==== DATA SHOWN

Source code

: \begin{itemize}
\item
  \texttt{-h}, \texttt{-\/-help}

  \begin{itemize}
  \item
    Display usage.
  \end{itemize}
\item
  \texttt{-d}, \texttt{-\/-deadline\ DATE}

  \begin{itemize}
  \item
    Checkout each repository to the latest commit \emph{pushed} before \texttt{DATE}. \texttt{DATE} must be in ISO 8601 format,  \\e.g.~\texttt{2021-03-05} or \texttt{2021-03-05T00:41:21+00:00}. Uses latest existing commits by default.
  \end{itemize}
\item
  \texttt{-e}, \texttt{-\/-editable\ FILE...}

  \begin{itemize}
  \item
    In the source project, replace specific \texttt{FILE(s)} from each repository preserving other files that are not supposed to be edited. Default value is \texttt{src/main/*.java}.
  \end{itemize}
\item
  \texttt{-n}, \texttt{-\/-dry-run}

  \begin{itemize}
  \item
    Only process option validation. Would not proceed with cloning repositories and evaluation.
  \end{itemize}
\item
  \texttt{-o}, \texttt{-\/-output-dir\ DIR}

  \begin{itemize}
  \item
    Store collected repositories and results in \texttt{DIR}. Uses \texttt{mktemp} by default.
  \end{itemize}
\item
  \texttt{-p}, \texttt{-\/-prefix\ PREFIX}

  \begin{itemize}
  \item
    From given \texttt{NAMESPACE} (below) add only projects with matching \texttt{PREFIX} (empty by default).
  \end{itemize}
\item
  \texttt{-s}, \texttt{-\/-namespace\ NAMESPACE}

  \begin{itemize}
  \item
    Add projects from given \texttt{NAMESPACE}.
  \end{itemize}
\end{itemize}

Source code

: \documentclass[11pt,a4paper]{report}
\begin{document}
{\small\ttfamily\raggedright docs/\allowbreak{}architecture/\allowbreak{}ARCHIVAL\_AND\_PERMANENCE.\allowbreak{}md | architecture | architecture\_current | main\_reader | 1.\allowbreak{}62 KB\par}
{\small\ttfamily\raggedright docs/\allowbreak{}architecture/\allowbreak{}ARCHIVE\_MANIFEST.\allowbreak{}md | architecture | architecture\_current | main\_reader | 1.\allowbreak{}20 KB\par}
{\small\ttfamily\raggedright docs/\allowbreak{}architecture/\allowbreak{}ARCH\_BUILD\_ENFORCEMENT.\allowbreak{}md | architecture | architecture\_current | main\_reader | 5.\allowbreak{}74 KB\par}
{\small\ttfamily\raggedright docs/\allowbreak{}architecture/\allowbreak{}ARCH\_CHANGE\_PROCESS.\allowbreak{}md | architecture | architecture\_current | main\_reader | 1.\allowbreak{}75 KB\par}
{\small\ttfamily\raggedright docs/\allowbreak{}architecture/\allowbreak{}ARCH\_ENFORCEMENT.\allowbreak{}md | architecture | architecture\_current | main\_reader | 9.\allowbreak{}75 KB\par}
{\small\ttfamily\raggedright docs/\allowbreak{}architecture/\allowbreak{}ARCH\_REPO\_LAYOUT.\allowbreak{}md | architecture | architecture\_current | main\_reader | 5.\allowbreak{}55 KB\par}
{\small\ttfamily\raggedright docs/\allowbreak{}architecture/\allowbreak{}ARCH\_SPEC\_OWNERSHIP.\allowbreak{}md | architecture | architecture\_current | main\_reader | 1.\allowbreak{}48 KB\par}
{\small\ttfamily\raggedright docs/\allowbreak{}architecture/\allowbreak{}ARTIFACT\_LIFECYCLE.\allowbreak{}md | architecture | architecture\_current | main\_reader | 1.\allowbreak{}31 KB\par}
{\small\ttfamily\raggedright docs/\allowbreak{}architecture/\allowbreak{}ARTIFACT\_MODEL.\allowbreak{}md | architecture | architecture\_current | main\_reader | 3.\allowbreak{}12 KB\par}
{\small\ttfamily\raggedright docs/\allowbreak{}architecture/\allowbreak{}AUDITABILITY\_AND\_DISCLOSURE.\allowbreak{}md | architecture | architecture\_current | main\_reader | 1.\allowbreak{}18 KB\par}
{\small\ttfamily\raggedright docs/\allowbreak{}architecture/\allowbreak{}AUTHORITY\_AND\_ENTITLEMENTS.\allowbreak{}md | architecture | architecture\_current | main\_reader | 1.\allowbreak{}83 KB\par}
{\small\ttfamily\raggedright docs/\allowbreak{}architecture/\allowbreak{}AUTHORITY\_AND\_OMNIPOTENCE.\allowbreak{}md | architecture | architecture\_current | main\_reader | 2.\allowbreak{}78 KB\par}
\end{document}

========

> _TASK OBJECTIVE_: Please transcribe the records above in full, keeping every word.

> _ANSWER BELOW_:
Source code

: \begin{itemize}
\item
  \texttt{-h}, \texttt{-\/-help}

  \begin{itemize}
  \item
    Display usage.
  \end{itemize}
\item
  \texttt{-d}, \texttt{-\/-deadline\ DATE}

  \begin{itemize}
  \item
    Checkout each repository to the latest commit \emph{pushed} before \texttt{DATE}. \texttt{DATE} must be in ISO 8601 format,  \\e.g.~\texttt{2021-03-05} or \texttt{2021-03-05T00:41:21+00:00}. Uses latest existing commits by default.
  \end{itemize}
\item
  \texttt{-e}, \texttt{-\/-editable\ FILE...}

  \begin{itemize}
  \item
    In the source project, replace specific \texttt{FILE(s)} from each repository preserving other files that are not supposed to be edited. Default value is \texttt{src/main/*.java}.
  \end{itemize}
\item
  \texttt{-n}, \texttt{-\/-dry-run}

  \begin{itemize}
  \item
    Only process option validation. Would not proceed with cloning repositories and evaluation.
  \end{itemize}
\item
  \texttt{-o}, \texttt{-\/-output-dir\ DIR}

  \begin{itemize}
  \item
    Store collected repositories and results in \texttt{DIR}. Uses \texttt{mktemp} by default.
  \end{itemize}
\item
  \texttt{-p}, \texttt{-\/-prefix\ PREFIX}

  \begin{itemize}
  \item
    From given \texttt{NAMESPACE} (below) add only projects with matching \texttt{PREFIX} (empty by default).
  \end{itemize}
\item
  \texttt{-s}, \texttt{-\/-namespace\ NAMESPACE}

  \begin{itemize}
  \item
    Add projects from given \texttt{NAMESPACE}.
  \end{itemize}
\end{itemize}

Source code

: \documentclass[11pt,a4paper]{report}
\begin{document}
{\small\ttfamily\raggedright docs/\allowbreak{}architecture/\allowbreak{}ARCHIVAL\_AND\_PERMANENCE.\allowbreak{}md | architecture | architecture\_current | main\_reader | 1.\allowbreak{}62 KB\par}
{\small\ttfamily\raggedright docs/\allowbreak{}architecture/\allowbreak{}ARCHIVE\_MANIFEST.\allowbreak{}md | architecture | architecture\_current | main\_reader | 1.\allowbreak{}20 KB\par}
{\small\ttfamily\raggedright docs/\allowbreak{}architecture/\allowbreak{}ARCH\_BUILD\_ENFORCEMENT.\allowbreak{}md | architecture | architecture\_current | main\_reader | 5.\allowbreak{}74 KB\par}
{\small\ttfamily\raggedright docs/\allowbreak{}architecture/\allowbreak{}ARCH\_CHANGE\_PROCESS.\allowbreak{}md | architecture | architecture\_current | main\_reader | 1.\allowbreak{}75 KB\par}
{\small\ttfamily\raggedright docs/\allowbreak{}architecture/\allowbreak{}ARCH\_ENFORCEMENT.\allowbreak{}md | architecture | architecture\_current | main\_reader | 9.\allowbreak{}75 KB\par}
{\small\ttfamily\raggedright docs/\allowbreak{}architecture/\allowbreak{}ARCH\_REPO\_LAYOUT.\allowbreak{}md | architecture | architecture\_current | main\_reader | 5.\allowbreak{}55 KB\par}
{\small\ttfamily\raggedright docs/\allowbreak{}architecture/\allowbreak{}ARCH\_SPEC\_OWNERSHIP.\allowbreak{}md | architecture | architecture\_current | main\_reader | 1.\allowbreak{}48 KB\par}
{\small\ttfamily\raggedright docs/\allowbreak{}architecture/\allowbreak{}ARTIFACT\_LIFECYCLE.\allowbreak{}md | architecture | architecture\_current | main\_reader | 1.\allowbreak{}31 KB\par}
{\small\ttfamily\raggedright docs/\allowbreak{}architecture/\allowbreak{}ARTIFACT\_MODEL.\allowbreak{}md | architecture | architecture\_current | main\_reader | 3.\allowbreak{}12 KB\par}
{\small\ttfamily\raggedright docs/\allowbreak{}architecture/\allowbreak{}AUDITABILITY\_AND\_DISCLOSURE.\allowbreak{}md | architecture | architecture\_current | main\_reader | 1.\allowbreak{}18 KB\par}
{\small\ttfamily\raggedright docs/\allowbreak{}architecture/\allowbreak{}AUTHORITY\_AND\_ENTITLEMENTS.\allowbreak{}md | architecture | architecture\_current | main\_reader | 1.\allowbreak{}83 KB\par}
{\small\ttfamily\raggedright docs/\allowbreak{}architecture/\allowbreak{}AUTHORITY\_AND\_OMNIPOTENCE.\allowbreak{}md | architecture | architecture\_current | main\_reader | 2.\allowbreak{}78 KB\par}
\end{document}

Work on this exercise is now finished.